Another thing: if you’re going to write a fantasy novel, it helps to have done some worldbuilding beforehand. I hadn’t, and there are scores of “XXXXX”s scattered throughout the manuscript where I didn’t have a word or an idea for something (What the hell do Umgonnan EAT, for crying out loud??) I need to go back and flesh them out. I’ve bought a couple Holly Lisle’s ebooks from Amazon, and if I find myself a committed fantasy writer, I may well take one of her courses. Hell, I may take one anyway!

I forced myself to not edit as I was writing, but my natural flow is to edit what I wrote the day before, then begin writing again. I need to read what I wrote before anyway, especially if it’s been a couple of days since I’ve written. In my first novel (unfinished, naturally!) there were days when I was uninspired, and I would edit during that time, thinking that I was getting something done. I probably deleted some good stuff in that process, but I’ve kept all my changes for that book, so I can go dig it out when I start working on it again.

I learned that I enjoy writing sex scenes. Even when they’re between non-humans. So shoot me! It’s fun, especially when the beasties are not only sentient and have consciences, but also have to deal with strong instincts that drive their sexual behavior. That’s part of culture building – how they deal with that.

Oh, one more thing. Playing Bejeweled does not add to one’s word count!

Did you participate in this year’s NaNoWriMo? Or in previous years? What did you learn? Did you grow as a writer? As a human being? Let me know in the comments!

Two Days of Not Writing

26 11 2011

I’m in the middle of said two days, and quite unhappy about it. I like to say ‘my job gets in the way of my life’ like so many people, but in truth, it can be more of a soul-draining thing than many 8 to 5 jobs. I play in a symphony orchestra. I am one of the lucky ones. I’ve done this work for over thirty years, and have some incredible memories. Itzak Perlman, Lynn Harrell, Plácido Domingo, Luciano Pavarotti, Lang Lang, Jean-Pierre Rampal, Sir James Galway, Kathleen Battle. Then there’s Burt Bacharach, Henry Mancini, James Taylor, Ray Charles, Marvin Hamlisch, Doc Severinsen. I’ve worked with them all, in some cases, multiple times. Somehow I missed Yo-Yo Ma.

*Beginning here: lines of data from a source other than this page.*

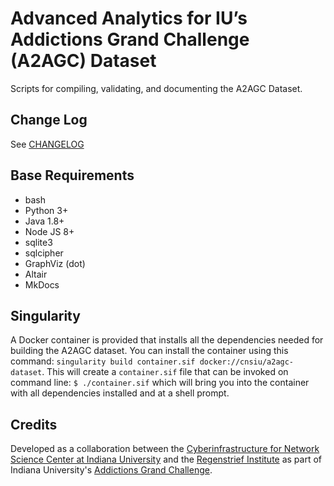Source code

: # Advanced Analytics for IU’s Addictions Grand Challenge (A2AGC) Dataset

Scripts for compiling, validating, and documenting the A2AGC Dataset.

## Change Log

See [CHANGELOG](CHANGELOG.md)

## Base Requirements

* bash
* Python 3+
* Java 1.8+
* Node JS 8+
* sqlite3
* sqlcipher
* GraphViz (dot)
* Altair
* MkDocs

## Singularity

A Docker container is provided that installs all the dependencies needed for building the A2AGC dataset. You can install the container using this command: `singularity build container.sif docker://cnsiu/a2agc-dataset`. This will create a `container.sif` file that can be invoked on command line: `$ ./container.sif` which will bring you into the container with all dependencies installed and at a shell prompt.

## Credits

Developed as a collaboration between the [Cyberinfrastructure for Network Science Center at Indiana University](http://cns.iu.edu/) and the [Regenstrief Institute](https://www.regenstrief.org/) as part of Indiana University's [Addictions Grand Challenge](https://addictions.iu.edu/responding-to-crisis/grand-challenge.html).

But not this weekend, the last weekend of NaNoWriMo. This weekend we are in the pit, slogging through the Nutcracker five times in 3 days. And there are six more next weekend. And it’s not an easy score! This is what I mean by soul-draining. This is what musicians do on Broadway – play the same show day after day, week after week. You have to bring your game face every time, even though you could play it in your sleep (and may feel like falling asleep!), but you can’t snooze, because it’s tricky. I had a screw up last night on the last page, something that I needed to work on just a bit to make it work… but I hadn’t, so I crashed and burned. Oops. Not good when you’re on First.

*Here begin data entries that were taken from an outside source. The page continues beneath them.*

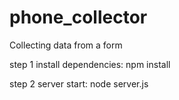 # phone_collector
Collecting data from a form

step 1 
install dependencies: npm install

step 2 
server start: node server.js
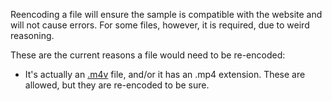Reencoding a file will ensure the sample is compatible with the website and will not cause errors. For some files, however, it is required, due to weird reasoning.

These are the current reasons a file would need to be re-encoded:

- It's actually an [.m4v](https://en.wikipedia.org/wiki/M4V) file, and/or it has an .mp4 extension. These are allowed, but they are re-encoded to be sure.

My hands are shot. I am developing arthritis in my index fingers, and I’ve used my hands full out for years. Between typing, knitting, weaving, journaling by hand, and playing my instrument, it has taken its toll on my joints. I cannot type if I want to perform, particularly such a grueling weekend, and I cannot perform if I want to write.

So… I’m not writing. Tomorrow afternoon I have ONE Nutcracker performance to play, and when I get home I’ll walk the dog, feed her, grab a cuppa, get out the laptop…. and grind out the last 3500 words on the WIP that I need to win NaNoWriMo! Well, maybe I’ll finish on Monday night. But tomorrow? woooHOO.

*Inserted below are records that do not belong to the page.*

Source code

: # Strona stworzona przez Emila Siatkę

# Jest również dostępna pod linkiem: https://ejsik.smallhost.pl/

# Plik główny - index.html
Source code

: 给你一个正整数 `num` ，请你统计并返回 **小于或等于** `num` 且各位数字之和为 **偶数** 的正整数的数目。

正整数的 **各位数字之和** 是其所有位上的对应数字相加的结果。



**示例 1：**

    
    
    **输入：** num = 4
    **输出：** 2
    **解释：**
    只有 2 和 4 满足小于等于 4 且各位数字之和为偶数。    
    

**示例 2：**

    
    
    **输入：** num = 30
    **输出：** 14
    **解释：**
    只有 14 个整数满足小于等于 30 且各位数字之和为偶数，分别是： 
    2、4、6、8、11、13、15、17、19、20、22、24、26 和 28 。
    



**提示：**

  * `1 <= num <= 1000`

On the Last Week of NaNoWriMo

22 11 2011

I’m at 41,000+ words, and it’s the last week of NaNoWriMo. What have I learned?

I’ve learned that I can still channel the determination that made me an All-State Flutist during my Sophomore, Junior, and Senior years of High School.

I’ve learned that a log-line is NOT enough for me, if I’m writing 1500+ words every day. Simply mapping out some scenes works much better, even though I end up adding more in between them when I’m in the thick of it.

I’ve learned that there is scads of info that one can give the reader using dialogue alone. In fact, the blasted book looks more like a screenplay now – pages and pages of dialogue.

I’ve learned that it’s big fun to hang with the folks at #wordbitches, #mywana, and #wordmongering, and I can really pound out the words when I’m against a timer.

I’ve learned that 1000 words/one hour is comfortable for me, at least in the first draft, when I have scenes set out already.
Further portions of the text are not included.